Erstellt am: 19. 5. 2015 - 15:37 Uhr
Hot Chip - Das sinnlose Album
Was Popmusik dem afroamerikanischen Musikerbe verdankt - nämlich so ziemlich alles - wurde dieser Tage einmal mehr sichtbar und zwar via Social Media. B.B. King, der Blues-Gigant mit den Riesenhänden hat für immer seine geliebte Stromgitarre Lucille abgestellt. Kurz nach der Todesnachricht wurden die Feeds von R.I.P.s, Ehrbekundungen und schlichter Dankbarkeit für die musikalische Hinterlassenschaft regelrecht geflutet.
Steve Gullnik
"Why Make Sense", das sechste Hot Chip-Album ist bereits auf Domino Records erschienen. Eine Bonus EP gibt es auch.

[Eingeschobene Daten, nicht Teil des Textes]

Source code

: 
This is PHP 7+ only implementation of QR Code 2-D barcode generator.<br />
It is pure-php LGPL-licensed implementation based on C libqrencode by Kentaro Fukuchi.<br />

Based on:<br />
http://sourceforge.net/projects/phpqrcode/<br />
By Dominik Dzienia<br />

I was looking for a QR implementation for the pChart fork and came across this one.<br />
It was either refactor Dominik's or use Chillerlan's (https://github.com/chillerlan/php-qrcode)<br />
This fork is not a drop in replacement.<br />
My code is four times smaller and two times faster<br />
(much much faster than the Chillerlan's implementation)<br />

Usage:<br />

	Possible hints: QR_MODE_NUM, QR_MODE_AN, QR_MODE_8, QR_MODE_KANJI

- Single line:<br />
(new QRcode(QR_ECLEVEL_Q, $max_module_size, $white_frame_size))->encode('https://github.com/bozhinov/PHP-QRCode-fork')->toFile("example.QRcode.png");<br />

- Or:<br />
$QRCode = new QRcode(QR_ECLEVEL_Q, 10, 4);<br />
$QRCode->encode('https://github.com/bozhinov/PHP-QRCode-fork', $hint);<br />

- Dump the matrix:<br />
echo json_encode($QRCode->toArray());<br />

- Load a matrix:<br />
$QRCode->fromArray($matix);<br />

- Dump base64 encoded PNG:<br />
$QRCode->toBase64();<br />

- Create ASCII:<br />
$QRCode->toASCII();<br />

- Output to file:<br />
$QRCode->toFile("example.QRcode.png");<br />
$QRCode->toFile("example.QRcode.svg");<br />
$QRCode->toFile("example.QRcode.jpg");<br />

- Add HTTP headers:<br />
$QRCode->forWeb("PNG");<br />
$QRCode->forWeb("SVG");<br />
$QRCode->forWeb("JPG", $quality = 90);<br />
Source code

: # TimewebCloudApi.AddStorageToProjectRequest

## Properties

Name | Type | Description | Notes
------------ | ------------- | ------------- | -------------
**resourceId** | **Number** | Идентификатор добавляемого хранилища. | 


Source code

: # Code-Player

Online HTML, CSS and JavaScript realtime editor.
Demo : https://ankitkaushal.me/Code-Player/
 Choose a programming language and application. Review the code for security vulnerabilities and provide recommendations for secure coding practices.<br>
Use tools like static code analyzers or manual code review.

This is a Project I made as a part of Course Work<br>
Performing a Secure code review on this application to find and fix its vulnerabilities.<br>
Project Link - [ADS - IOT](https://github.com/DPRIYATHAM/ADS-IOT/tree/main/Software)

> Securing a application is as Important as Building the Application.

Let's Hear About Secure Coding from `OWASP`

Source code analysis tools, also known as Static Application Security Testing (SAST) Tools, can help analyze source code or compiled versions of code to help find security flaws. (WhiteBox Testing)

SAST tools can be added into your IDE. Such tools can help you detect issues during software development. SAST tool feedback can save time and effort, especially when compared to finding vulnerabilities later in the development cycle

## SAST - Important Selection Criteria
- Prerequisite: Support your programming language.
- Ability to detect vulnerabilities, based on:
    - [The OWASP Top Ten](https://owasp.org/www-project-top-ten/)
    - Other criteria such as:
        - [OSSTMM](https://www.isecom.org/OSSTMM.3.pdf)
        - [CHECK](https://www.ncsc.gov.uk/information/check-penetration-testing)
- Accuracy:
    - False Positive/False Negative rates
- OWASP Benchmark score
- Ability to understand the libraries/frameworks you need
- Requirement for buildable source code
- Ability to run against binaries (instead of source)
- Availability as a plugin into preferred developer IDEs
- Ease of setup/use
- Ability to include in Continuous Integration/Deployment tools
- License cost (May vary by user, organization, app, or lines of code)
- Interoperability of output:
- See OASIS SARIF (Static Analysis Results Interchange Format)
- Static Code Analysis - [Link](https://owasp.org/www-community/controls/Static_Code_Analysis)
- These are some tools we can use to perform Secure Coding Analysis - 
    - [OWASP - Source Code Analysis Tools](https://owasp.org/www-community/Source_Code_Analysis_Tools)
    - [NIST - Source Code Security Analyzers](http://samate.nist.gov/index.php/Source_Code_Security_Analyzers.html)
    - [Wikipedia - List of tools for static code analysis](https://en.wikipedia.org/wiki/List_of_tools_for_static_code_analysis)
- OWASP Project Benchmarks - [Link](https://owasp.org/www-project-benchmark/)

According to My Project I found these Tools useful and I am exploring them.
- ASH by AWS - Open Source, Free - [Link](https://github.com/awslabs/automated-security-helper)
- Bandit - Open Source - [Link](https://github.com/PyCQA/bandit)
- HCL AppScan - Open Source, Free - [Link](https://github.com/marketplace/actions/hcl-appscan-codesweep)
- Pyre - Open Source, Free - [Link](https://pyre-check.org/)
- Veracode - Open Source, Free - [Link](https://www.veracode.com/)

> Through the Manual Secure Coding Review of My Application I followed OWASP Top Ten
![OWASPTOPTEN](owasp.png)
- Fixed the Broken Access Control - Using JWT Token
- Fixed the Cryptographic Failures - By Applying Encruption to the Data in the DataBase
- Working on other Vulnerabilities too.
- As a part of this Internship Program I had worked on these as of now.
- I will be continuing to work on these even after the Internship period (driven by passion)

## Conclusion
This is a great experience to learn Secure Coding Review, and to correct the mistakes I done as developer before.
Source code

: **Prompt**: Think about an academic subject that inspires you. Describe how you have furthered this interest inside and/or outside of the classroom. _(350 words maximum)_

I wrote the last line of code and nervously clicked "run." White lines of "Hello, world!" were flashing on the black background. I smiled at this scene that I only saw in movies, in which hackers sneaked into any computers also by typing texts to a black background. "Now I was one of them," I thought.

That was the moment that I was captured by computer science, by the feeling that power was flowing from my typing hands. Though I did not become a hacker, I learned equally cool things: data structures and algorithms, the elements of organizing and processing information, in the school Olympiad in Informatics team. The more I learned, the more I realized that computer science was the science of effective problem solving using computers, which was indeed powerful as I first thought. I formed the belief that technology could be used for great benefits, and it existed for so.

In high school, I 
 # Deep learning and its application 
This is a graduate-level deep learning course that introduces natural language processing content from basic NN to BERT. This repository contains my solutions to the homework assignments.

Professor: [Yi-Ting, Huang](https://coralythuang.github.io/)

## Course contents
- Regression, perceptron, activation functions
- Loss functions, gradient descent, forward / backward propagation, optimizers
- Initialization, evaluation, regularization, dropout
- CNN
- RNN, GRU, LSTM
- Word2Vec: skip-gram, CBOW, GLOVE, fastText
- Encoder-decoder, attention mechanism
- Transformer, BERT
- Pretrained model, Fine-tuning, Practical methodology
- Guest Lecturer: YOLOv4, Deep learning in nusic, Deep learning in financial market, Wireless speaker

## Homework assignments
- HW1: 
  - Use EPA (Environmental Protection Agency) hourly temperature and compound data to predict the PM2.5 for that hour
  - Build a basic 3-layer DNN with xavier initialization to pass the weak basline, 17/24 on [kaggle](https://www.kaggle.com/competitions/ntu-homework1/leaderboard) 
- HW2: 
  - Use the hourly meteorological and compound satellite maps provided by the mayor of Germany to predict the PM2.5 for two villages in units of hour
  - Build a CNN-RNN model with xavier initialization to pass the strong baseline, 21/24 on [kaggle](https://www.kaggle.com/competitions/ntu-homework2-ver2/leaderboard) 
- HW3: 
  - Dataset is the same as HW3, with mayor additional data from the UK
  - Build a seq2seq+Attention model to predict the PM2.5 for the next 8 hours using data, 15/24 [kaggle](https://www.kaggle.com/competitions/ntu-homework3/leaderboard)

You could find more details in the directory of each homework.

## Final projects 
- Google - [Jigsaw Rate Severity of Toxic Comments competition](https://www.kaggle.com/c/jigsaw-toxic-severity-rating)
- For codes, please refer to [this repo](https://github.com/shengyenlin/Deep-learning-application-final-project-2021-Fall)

Auch die englischen Dance-Nerds von Hot Chip verneigen sich auf ihrem sechsten Studioalbum vor den Appetitanregern ihrer über 15-jährigen Karriere, freilich ohne dass dabei die Nickelbrille von der Nase rutscht. Dem neuen Album "Why Make Sense" liegen mehrere Fragen zu Grunde: Zunächst wollten die Mittdreißiger herausfinden, ob sie überhaupt noch ready for the floor sind, also den gegenwärtigen Standards von Pop enstprechen. Die Antwort haben sie sich auf der ersten Single-Auskopplung Huarache Lights selbst gegeben: In metaphernreicher Anspielung auf einen Turnschuh, der nicht zufällig aus den Neuziger Jahren stammt, erkennt Sänger Alexis Taylor, dass das Feeling noch immer da ist. Sobald die Lichter der Großstadt angehen und sich die Discokugel zu drehen beginnt, stellt sich die Gewissheit ein, dass diese Welt noch immer die richtige ist, auch wenn einem beim Tanzen womöglich ein wenig das Zickerl plagt.
Über eine hoffnungsfroh pulsierende Bassline, die im Midtempo-Bereich durch den Track spaziert, erhebt sich ein zartes Mantra: "When I see the beams of those Huarache Lights, I know every single thing will be just right". Doch ohweh, darüber dräuen dunkle Wolken: "Replace us with the things that do the job better", heißt es im Text weiter. Eine Restunsicherheit bleibt, weil man doch keine 25 mehr ist und das eindeutige Leben, das gibt es bei Hot Chip einfach nicht.
Nachhaltig funky
Die zweite Frage, die geklärt werden musste, leitet sich aus dem Titel des Albums ab. Auch hier geht es um Gewissen und Gewissheit.
"Der Titel 'Why Make Sense' bezieht sich auf eine Zeile aus dem Song 'Playboy' vom ersten Album", so Joe Goddart bei unserem Interview in Berlin. "Darin geht es um einen Cruise im Peugeot durch den Londoner Vorort Putney. Yo La Tengo plärrt aus der Anlage. Aber gleichzeitig stehst du total auf den Wu Tang Clan, also auf etwas, das überhaupt nichts mit deinem weißen Mittelklasseleben zu tun hat. Wenn du dann in diese fremde Erfahrung, die ja auch eine kollektive ist, eintauchst und sie dir zunutze machst, dann ergibt das eigentlich keinen Sinn. Aber natürlich haben wir uns trotzdem für diesen Widerspruch entschieden. Und wenn man älter wird, dann akzeptiert man mehr und mehr, mit diesen Widersprüchen zu leben und dazu zu stehen. Black music ist unser Fundament"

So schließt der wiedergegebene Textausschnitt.